Suitably, the modifying step is carried out using a catalyst as described above comprising at least one of metal Ga, Mo, W or Zn, preferably Ga. Suitably, such catalysts comprise 0.01 to 10% by weight, more preferably 0.1 to 5% by weight of the aforementioned metals.

The reforming step also has a Si / M molar ratio of 25 to 250, wherein M is at least one of metal Ga, Mo, W or Zn, preferably using a catalyst comprising a metal-containing crystalline silicate, which is Ga Can be executed as appropriate.

Metal-containing crystalline silicates are prepared by methods known in the art, such as the following compounds: one or more alkali metal compounds, one or more organic nitrogen compounds (RN) containing organic cations, wherein the organic cations are formed in the preparation of the silicates ), And may be prepared from an aqueous solution containing at least one silicone compound and at least one aluminum compound. Preparation is carried out by keeping the mixture at high temperature until a silicate is formed and then separating the silicate crystals from the mother liquor, washing, drying and calcining the crystals.

There is a synthetic synthetic route for making these zeolite crystals. Extensive research in R.M. This can be found in Barrer's Hydrothermal Chenustry of Zeolites (Academic Press, New York, 1982).

The metallurgical-containing silicates produced often contain alkali metal ions. By suitable exchange techniques they can be replaced by other cations such as hydrogen or ammonium ions. The metal-containing crystalline silicates used in the process according to the invention preferably have an alkali metal content of less than 0.05% by weight. In the process according to the invention the metal-containing crystalline silicates can be used as such or in combination with an inert binding material such as kaolin or bentonite.
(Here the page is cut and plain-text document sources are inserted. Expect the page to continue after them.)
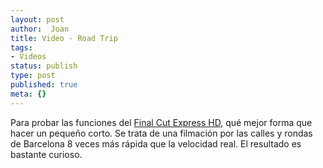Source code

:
 ```yaml
---
layout: post
author:  Joan
title: Video - Road Trip
tags:
- Videos
status: publish
type: post
published: true
meta: {}
---
```

Para probar las funciones del <a href="http://www.apple.com/es/finalcutexpress/">Final Cut Express HD</a>, qué mejor forma que hacer un pequeño corto. Se trata de una filmación por las calles y rondas de Barcelona 8 veces más rápida que la velocidad real. El resultado es bastante curioso.

<object type="application/x-shockwave-flash" width="500" height="270" data="http://vimeo.com/moogaloop.swf?clip_id=209535&amp;server=vimeo.com&amp;fullscreen=1&amp;show_title=1&amp;show_byline=0&amp;show_portrait=0&amp;color=679AF1">	<param name="quality" value="best" />	<param name="allowfullscreen" value="true" />	<param name="scale" value="showAll" />	<param name="movie" value="http://vimeo.com/moogaloop.swf?clip_id=209535&amp;server=vimeo.com&amp;fullscreen=1&amp;show_title=1&amp;show_byline=0&amp;show_portrait=0&amp;color=679AF1" /></object>
<br />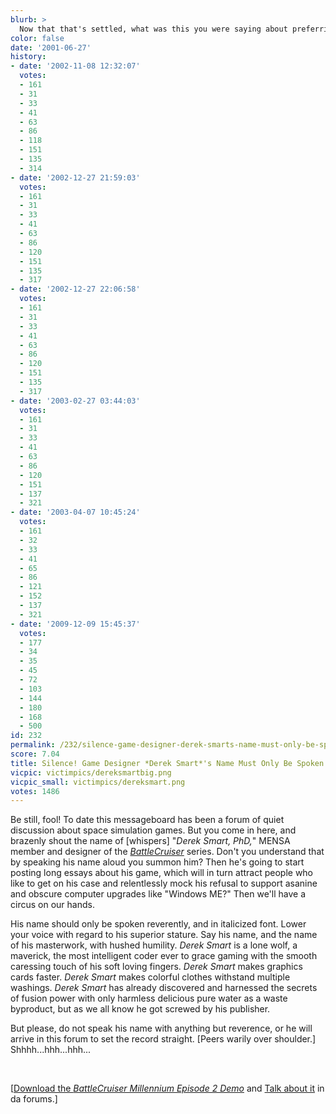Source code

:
 ```yaml
---
blurb: >
  Now that that's settled, what was this you were saying about preferring PUNY spaceships?
color: false
date: '2001-06-27'
history:
- date: '2002-11-08 12:32:07'
  votes:
  - 161
  - 31
  - 33
  - 41
  - 63
  - 86
  - 118
  - 151
  - 135
  - 314
- date: '2002-12-27 21:59:03'
  votes:
  - 161
  - 31
  - 33
  - 41
  - 63
  - 86
  - 120
  - 151
  - 135
  - 317
- date: '2002-12-27 22:06:58'
  votes:
  - 161
  - 31
  - 33
  - 41
  - 63
  - 86
  - 120
  - 151
  - 135
  - 317
- date: '2003-02-27 03:44:03'
  votes:
  - 161
  - 31
  - 33
  - 41
  - 63
  - 86
  - 120
  - 151
  - 137
  - 321
- date: '2003-04-07 10:45:24'
  votes:
  - 161
  - 32
  - 33
  - 41
  - 65
  - 86
  - 121
  - 152
  - 137
  - 321
- date: '2009-12-09 15:45:37'
  votes:
  - 177
  - 34
  - 35
  - 45
  - 72
  - 103
  - 144
  - 180
  - 168
  - 500
id: 232
permalink: /232/silence-game-designer-derek-smarts-name-must-only-be-spoken-in-hushed-tones/
score: 7.04
title: Silence! Game Designer *Derek Smart*'s Name Must Only Be Spoken in Hushed Tones
vicpic: victimpics/dereksmartbig.png
vicpic_small: victimpics/dereksmart.png
votes: 1486
---
```


Be still, fool! To date this messageboard has been a forum of quiet
discussion about space simulation games. But you come in here, and
brazenly shout the name of \[whispers\] "*Derek Smart, PhD,*" MENSA
member and designer of the
*[BattleCruiser](http://web.archive.org/web/20010627000000/http://www.fileplanet.com/index.asp?section=445&file=61798)*
series. Don't you understand that by speaking his name aloud you summon
him? Then he's going to start posting long essays about his game, which
will in turn attract people who like to get on his case and relentlessly
mock his refusal to support asanine and obscure computer upgrades like
"Windows ME?" Then we'll have a circus on our hands.

His name should only be spoken reverently, and in italicized font. Lower
your voice with regard to his superior stature. Say his name, and the
name of his masterwork, with hushed humility. *Derek Smart* is a lone
wolf, a maverick, the most intelligent coder ever to grace gaming with
the smooth caressing touch of his soft loving fingers. *Derek Smart*
makes graphics cards faster. *Derek Smart* makes colorful clothes
withstand multiple washings. *Derek Smart* has already discovered and
harnessed the secrets of fusion power with only harmless delicious pure
water as a waste byproduct, but as we all know he got screwed by his
publisher.

But please, do not speak his name with anything but reverence, or he
will arrive in this forum to set the record straight. \[Peers warily
over shoulder.\] Shhhh...hhh...hhh...

&nbsp;

\[[Download the *BattleCruiser Millennium Episode 2
Demo*](http://web.archive.org/web/20010627000000/http://www.fileplanet.com/index.asp?section=445&file=61798)
and [Talk about
it](http://web.archive.org/web/20010627000000/http://www.forumplanet.com/fileplanet/topic.asp?fid=1574&tid=239695)
in da forums.\]
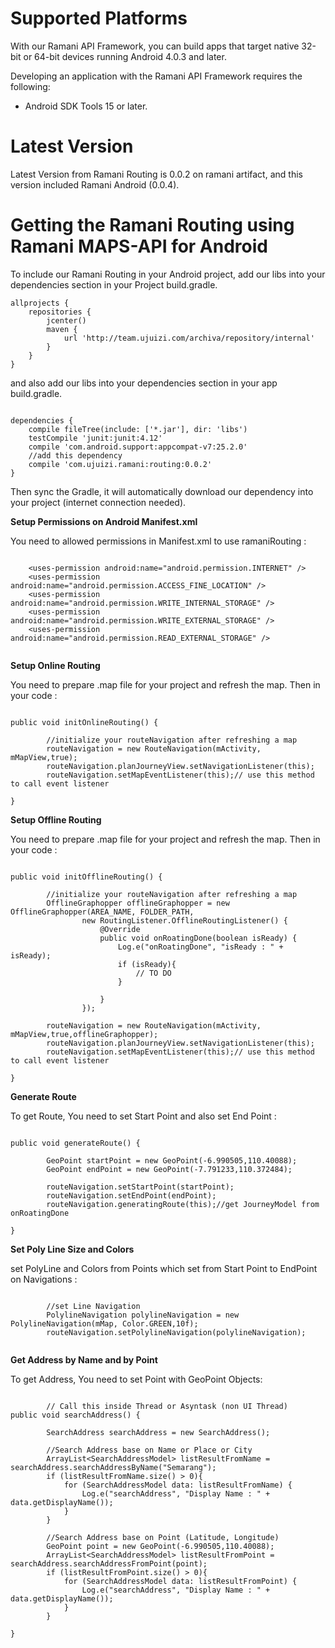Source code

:Supported Platforms
=====================

With our Ramani API Framework, you can build apps that target native 32-bit or 64-bit devices running Android 4.0.3 and later.

Developing an application with the Ramani API Framework requires the following:

* Android SDK Tools 15 or later.


Latest Version
=====================

Latest Version from Ramani Routing is 0.0.2 on ramani artifact, and this version included Ramani Android (0.0.4).

Getting the Ramani Routing using Ramani MAPS-API for Android
=====================
To include our Ramani Routing in your Android project, add our libs into your dependencies section in your Project build.gradle.


```
allprojects {
    repositories {
        jcenter()
        maven {
            url 'http://team.ujuizi.com/archiva/repository/internal'
        }
    }
}
```

and also add our libs into your dependencies section in your app build.gradle.

```

dependencies {
    compile fileTree(include: ['*.jar'], dir: 'libs')
    testCompile 'junit:junit:4.12'
    compile 'com.android.support:appcompat-v7:25.2.0'
    //add this dependency
    compile 'com.ujuizi.ramani:routing:0.0.2'
}

```
Then sync the Gradle, it will automatically download our dependency into your project (internet connection needed).


**Setup Permissions on Android Manifest.xml**

You need to allowed permissions in Manifest.xml to use ramaniRouting :

```

    <uses-permission android:name="android.permission.INTERNET" />
    <uses-permission android:name="android.permission.ACCESS_FINE_LOCATION" />
    <uses-permission android:name="android.permission.WRITE_INTERNAL_STORAGE" />
    <uses-permission android:name="android.permission.WRITE_EXTERNAL_STORAGE" />
    <uses-permission android:name="android.permission.READ_EXTERNAL_STORAGE" />


```


**Setup Online Routing**

You need to prepare .map file for your project and refresh the map. Then in your code :

```

public void initOnlineRouting() {

        //initialize your routeNavigation after refreshing a map
        routeNavigation = new RouteNavigation(mActivity, mMapView,true);
        routeNavigation.planJourneyView.setNavigationListener(this);
        routeNavigation.setMapEventListener(this);// use this method to call event listener

}

```


**Setup Offline Routing**

You need to prepare .map file for your project and refresh the map. Then in your code :

```

public void initOfflineRouting() {

        //initialize your routeNavigation after refreshing a map
        OfflineGraphopper offlineGraphopper = new OfflineGraphopper(AREA_NAME, FOLDER_PATH,
                new RoutingListener.OfflineRoutingListener() {
                    @Override
                    public void onRoatingDone(boolean isReady) {
                        Log.e("onRoatingDone", "isReady : " + isReady);
                        if (isReady){
                            // TO DO
                        }

                    }
                });

        routeNavigation = new RouteNavigation(mActivity, mMapView,true,offlineGraphopper);
        routeNavigation.planJourneyView.setNavigationListener(this);
        routeNavigation.setMapEventListener(this);// use this method to call event listener

}

```


**Generate Route**

To get Route, You need to set Start Point and also set End Point :

```

public void generateRoute() {

        GeoPoint startPoint = new GeoPoint(-6.990505,110.40088);
        GeoPoint endPoint = new GeoPoint(-7.791233,110.372484);

        routeNavigation.setStartPoint(startPoint);
        routeNavigation.setEndPoint(endPoint);
        routeNavigation.generatingRoute(this);//get JourneyModel from onRoatingDone

}

```


**Set Poly Line Size and Colors**

set PolyLine and Colors from Points which set from Start Point to EndPoint on Navigations :

```

        //set Line Navigation
        PolylineNavigation polylineNavigation = new PolylineNavigation(mMap, Color.GREEN,10f);
        routeNavigation.setPolylineNavigation(polylineNavigation);


```


**Get Address by Name and by Point**

To get Address, You need to set Point with GeoPoint Objects:

```

        // Call this inside Thread or Asyntask (non UI Thread)
public void searchAddress() {

        SearchAddress searchAddress = new SearchAddress();

        //Search Address base on Name or Place or City
        ArrayList<SearchAddressModel> listResultFromName = searchAddress.searchAddressByName("Semarang");
        if (listResultFromName.size() > 0){
            for (SearchAddressModel data: listResultFromName) {
                Log.e("searchAddress", "Display Name : " + data.getDisplayName());
            }
        }

        //Search Address base on Point (Latitude, Longitude)
        GeoPoint point = new GeoPoint(-6.990505,110.40088);
        ArrayList<SearchAddressModel> listResultFromPoint = searchAddress.searchAddressFromPoint(point);
        if (listResultFromPoint.size() > 0){
            for (SearchAddressModel data: listResultFromPoint) {
                Log.e("searchAddress", "Display Name : " + data.getDisplayName());
            }
        }

}

```

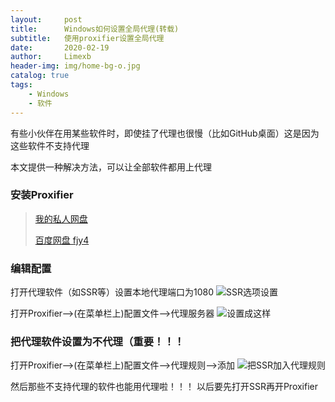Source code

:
 ```yaml
---
layout:     post
title:      Windows如何设置全局代理(转载)
subtitle:   使用proxifier设置全局代理
date:       2020-02-19
author:     Limexb
header-img: img/home-bg-o.jpg
catalog: true
tags:
    - Windows
    - 软件
---
```


有些小伙伴在用某些软件时，即使挂了代理也很慢（比如GitHub桌面）这是因为这些软件不支持代理

本文提供一种解决方法，可以让全部软件都用上代理

### 安装Proxifier
>[我的私人网盘](http://29427kg579.qicp.vip/share/NttfRBfA)
>
>[百度网盘 fjy4](https://pan.baidu.com/s/1meoWLp7OCegYvgusa8PwwQ)

### 编辑配置
打开代理软件（如SSR等）设置本地代理端口为1080
![SSR选项设置](https://s2.ax1x.com/2020/02/19/3EKp8I.png)

打开Proxifier-->(在菜单栏上)配置文件-->代理服务器
![设置成这样](https://s2.ax1x.com/2020/02/19/3EKNGR.png)

### 把代理软件设置为不代理（重要！！！
打开Proxifier-->(在菜单栏上)配置文件-->代理规则-->添加
![把SSR加入代理规则](https://s2.ax1x.com/2020/02/19/3EKIeS.png)

然后那些不支持代理的软件也能用代理啦！！！
以后要先打开SSR再开Proxifier

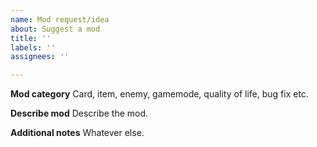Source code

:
 ```yaml
---
name: Mod request/idea
about: Suggest a mod
title: ''
labels: ''
assignees: ''

---
```


**Mod category**
Card, item, enemy, gamemode, quality of life, bug fix etc.

**Describe mod**
Describe the mod.

**Additional notes**
Whatever else.
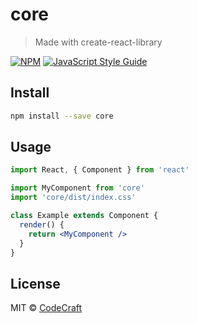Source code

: # core

> Made with create-react-library

[![NPM](https://img.shields.io/npm/v/core.svg)](https://www.npmjs.com/package/core) [![JavaScript Style Guide](https://img.shields.io/badge/code_style-standard-brightgreen.svg)](https://standardjs.com)

## Install

```bash
npm install --save core
```

## Usage

```jsx
import React, { Component } from 'react'

import MyComponent from 'core'
import 'core/dist/index.css'

class Example extends Component {
  render() {
    return <MyComponent />
  }
}
```

## License

MIT © [CodeCraft](https://github.com/CodeCraft)
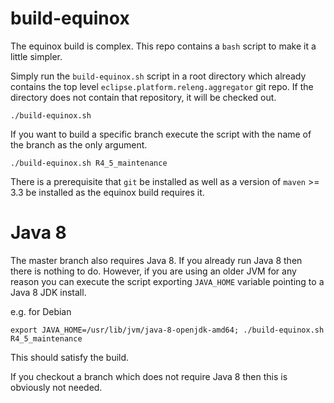 # build-equinox
The equinox build is complex. This repo contains a `bash` script to make it a little simpler.

Simply run the `build-equinox.sh` script in a root directory which already contains the top level `eclipse.platform.releng.aggregator` git repo. If the directory does not contain that repository, it will be checked out.

`./build-equinox.sh`

If you want to build a specific branch execute the script with the name of the branch as the only argument.

`./build-equinox.sh R4_5_maintenance`

There is a prerequisite that `git` be installed as well as a version of `maven` >= 3.3 be installed as the equinox build requires it.

# Java 8
The master branch also requires Java 8. If you already run Java 8 then there is nothing to do. However, if you are using an older JVM for any reason you can execute the script exporting `JAVA_HOME` variable pointing to a Java 8 JDK install.

e.g. for Debian
```
export JAVA_HOME=/usr/lib/jvm/java-8-openjdk-amd64; ./build-equinox.sh R4_5_maintenance
```

This should satisfy the build.

If you checkout a branch which does not require Java 8 then this is obviously not needed.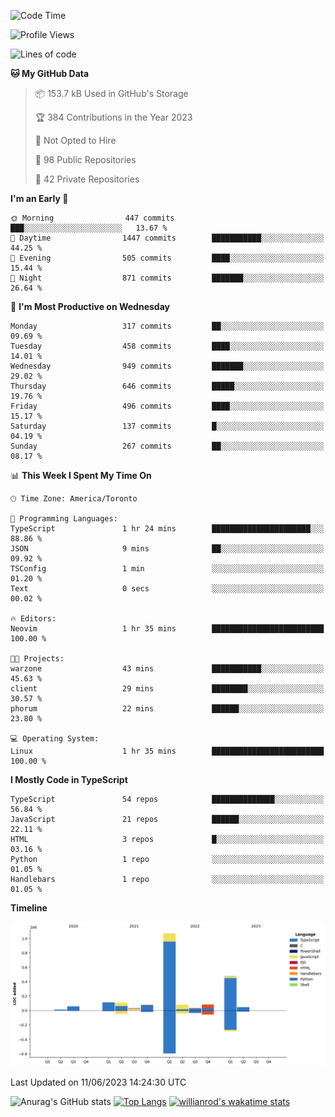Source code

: <!--START_SECTION:waka-->
![Code Time](http://img.shields.io/badge/Code%20Time-364%20hrs%2035%20mins-blue)

![Profile Views](http://img.shields.io/badge/Profile%20Views-3-blue)

![Lines of code](https://img.shields.io/badge/From%20Hello%20World%20I%27ve%20Written-2.2%20million%20lines%20of%20code-blue)

**🐱 My GitHub Data** 

> 📦 153.7 kB Used in GitHub's Storage 
 > 
> 🏆 384 Contributions in the Year 2023
 > 
> 🚫 Not Opted to Hire
 > 
> 📜 98 Public Repositories 
 > 
> 🔑 42 Private Repositories 
 > 
**I'm an Early 🐤** 

```text
🌞 Morning                447 commits         ███░░░░░░░░░░░░░░░░░░░░░░   13.67 % 
🌆 Daytime                1447 commits        ███████████░░░░░░░░░░░░░░   44.25 % 
🌃 Evening                505 commits         ████░░░░░░░░░░░░░░░░░░░░░   15.44 % 
🌙 Night                  871 commits         ███████░░░░░░░░░░░░░░░░░░   26.64 % 
```
📅 **I'm Most Productive on Wednesday** 

```text
Monday                   317 commits         ██░░░░░░░░░░░░░░░░░░░░░░░   09.69 % 
Tuesday                  458 commits         ████░░░░░░░░░░░░░░░░░░░░░   14.01 % 
Wednesday                949 commits         ███████░░░░░░░░░░░░░░░░░░   29.02 % 
Thursday                 646 commits         █████░░░░░░░░░░░░░░░░░░░░   19.76 % 
Friday                   496 commits         ████░░░░░░░░░░░░░░░░░░░░░   15.17 % 
Saturday                 137 commits         █░░░░░░░░░░░░░░░░░░░░░░░░   04.19 % 
Sunday                   267 commits         ██░░░░░░░░░░░░░░░░░░░░░░░   08.17 % 
```


📊 **This Week I Spent My Time On** 

```text
🕑︎ Time Zone: America/Toronto

💬 Programming Languages: 
TypeScript               1 hr 24 mins        ██████████████████████░░░   88.86 % 
JSON                     9 mins              ██░░░░░░░░░░░░░░░░░░░░░░░   09.92 % 
TSConfig                 1 min               ░░░░░░░░░░░░░░░░░░░░░░░░░   01.20 % 
Text                     0 secs              ░░░░░░░░░░░░░░░░░░░░░░░░░   00.02 % 

🔥 Editors: 
Neovim                   1 hr 35 mins        █████████████████████████   100.00 % 

🐱‍💻 Projects: 
warzone                  43 mins             ███████████░░░░░░░░░░░░░░   45.63 % 
client                   29 mins             ████████░░░░░░░░░░░░░░░░░   30.57 % 
phorum                   22 mins             ██████░░░░░░░░░░░░░░░░░░░   23.80 % 

💻 Operating System: 
Linux                    1 hr 35 mins        █████████████████████████   100.00 % 
```

**I Mostly Code in TypeScript** 

```text
TypeScript               54 repos            ██████████████░░░░░░░░░░░   56.84 % 
JavaScript               21 repos            ██████░░░░░░░░░░░░░░░░░░░   22.11 % 
HTML                     3 repos             █░░░░░░░░░░░░░░░░░░░░░░░░   03.16 % 
Python                   1 repo              ░░░░░░░░░░░░░░░░░░░░░░░░░   01.05 % 
Handlebars               1 repo              ░░░░░░░░░░░░░░░░░░░░░░░░░   01.05 % 
```



**Timeline**

![Lines of Code chart](https://raw.githubusercontent.com/wise-introvert/wise-introvert/master/assets/bar_graph.png)


 Last Updated on 11/06/2023 14:24:30 UTC
<!--END_SECTION:waka-->

![Anurag's GitHub stats](https://github-readme-stats.vercel.app/api?username=wise-introvert&count_private=true&show_icons=true)
[![Top Langs](https://github-readme-stats.vercel.app/api/top-langs/?username=wise-introvert&langs_count=10)](https://github.com/anuraghazra/github-readme-stats)
[![willianrod's wakatime stats](https://github-readme-stats.vercel.app/api/wakatime?username=wiseintrovert)](https://github.com/anuraghazra/github-readme-stats)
The metal can be incorporated by known techniques, for example by impregnation and ion-exchange. The metal is preferably introduced after crystallization of the silicate, for example by post impregnation.

Suitably, an alumina-containing catalyst, such as a silica-alunah containing catalyst having both desulfurization and denitrification activity, is used in the hydrotreating step. Preferably, a metal-containing alumina catalyst is used in the hydrotreating step, whereby the metal is at least one of VIB and / or Group VIII metals, preferably at least one of metals Ni, Co or Mo.

Catalysts which can be suitably used in the hydrotreating step include commercially available catalysts and can be prepared by methods known in the art.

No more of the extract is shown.